The Department of Classics at St. Olaf College offers a full range of courses in the languages, literature, and culture of ancient Greece and Rome. Five majors are available: Greek, Latin, Classics (Greek and Latin combined), Ancient Studies, and Medieval Studies. The last two are interdisciplinary majors, each with a core of required courses; students design the rest of the major themselves by selecting courses from different departments. Classics students often complete a second major in a field such as art history, English, history, mathematics, music, religion, or one of the sciences.
Students interested in teaching Latin in primary or secondary school may complete a Latin major with K-12 teaching license.
St. Olaf students take Greek courses and Latin courses for a variety of reasons: some to satisfy the college’s foreign language requirement, some to improve their verbal and analytical skills, some to prepare for careers in education, journalism, law, medicine, government service, or museum and library studies, some from a desire to learn how to read Homer, Plato, Cicero, Vergil, and other classical authors in the original Greek or Latin, some just for the challenge and the fun of it.

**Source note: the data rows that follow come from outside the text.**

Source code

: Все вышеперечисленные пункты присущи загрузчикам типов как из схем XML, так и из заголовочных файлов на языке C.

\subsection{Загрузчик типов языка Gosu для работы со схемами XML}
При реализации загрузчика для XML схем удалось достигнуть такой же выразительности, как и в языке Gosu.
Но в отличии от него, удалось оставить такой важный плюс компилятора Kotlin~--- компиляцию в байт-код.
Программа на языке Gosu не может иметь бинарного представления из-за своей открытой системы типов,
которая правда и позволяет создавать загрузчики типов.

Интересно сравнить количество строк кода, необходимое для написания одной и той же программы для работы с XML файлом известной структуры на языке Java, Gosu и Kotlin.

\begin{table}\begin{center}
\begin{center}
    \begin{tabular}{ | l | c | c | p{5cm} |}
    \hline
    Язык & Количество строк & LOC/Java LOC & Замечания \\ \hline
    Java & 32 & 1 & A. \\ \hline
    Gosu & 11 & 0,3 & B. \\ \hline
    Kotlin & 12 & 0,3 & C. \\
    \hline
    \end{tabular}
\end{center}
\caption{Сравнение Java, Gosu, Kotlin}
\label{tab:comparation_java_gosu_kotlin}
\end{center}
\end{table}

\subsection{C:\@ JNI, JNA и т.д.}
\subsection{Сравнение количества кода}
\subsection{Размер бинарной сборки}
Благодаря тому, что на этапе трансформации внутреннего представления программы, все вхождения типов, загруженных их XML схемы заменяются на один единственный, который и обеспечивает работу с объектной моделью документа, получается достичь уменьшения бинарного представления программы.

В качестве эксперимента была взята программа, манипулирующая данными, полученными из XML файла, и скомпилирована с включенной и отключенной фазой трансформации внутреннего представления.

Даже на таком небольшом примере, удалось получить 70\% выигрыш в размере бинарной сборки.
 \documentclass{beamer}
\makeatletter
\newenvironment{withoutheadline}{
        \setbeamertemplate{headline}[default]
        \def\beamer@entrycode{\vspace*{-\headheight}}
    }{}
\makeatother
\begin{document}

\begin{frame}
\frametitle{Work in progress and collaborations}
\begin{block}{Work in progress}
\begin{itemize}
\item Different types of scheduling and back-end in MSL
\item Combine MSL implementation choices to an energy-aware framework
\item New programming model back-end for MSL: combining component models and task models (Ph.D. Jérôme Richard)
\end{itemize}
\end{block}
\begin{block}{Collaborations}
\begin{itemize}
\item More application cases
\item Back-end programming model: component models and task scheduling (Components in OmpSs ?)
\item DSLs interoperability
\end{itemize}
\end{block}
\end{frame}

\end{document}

The Greek taught at St. Olaf College is ancient Greek, not the modern language spoken in Greece today. Students who plan to attend seminary or do graduate work in theology are encouraged to take Greek for at least four semesters.
Greek 111 and Latin 111 are introductory courses. If students have studied Greek or Latin before, they should consult one of the St. Olaf Classics professors about placement in an intermediate or advanced course. For the department’s policy on Advanced Placement (AP) and International Baccalaureate (IB) Exams, click here.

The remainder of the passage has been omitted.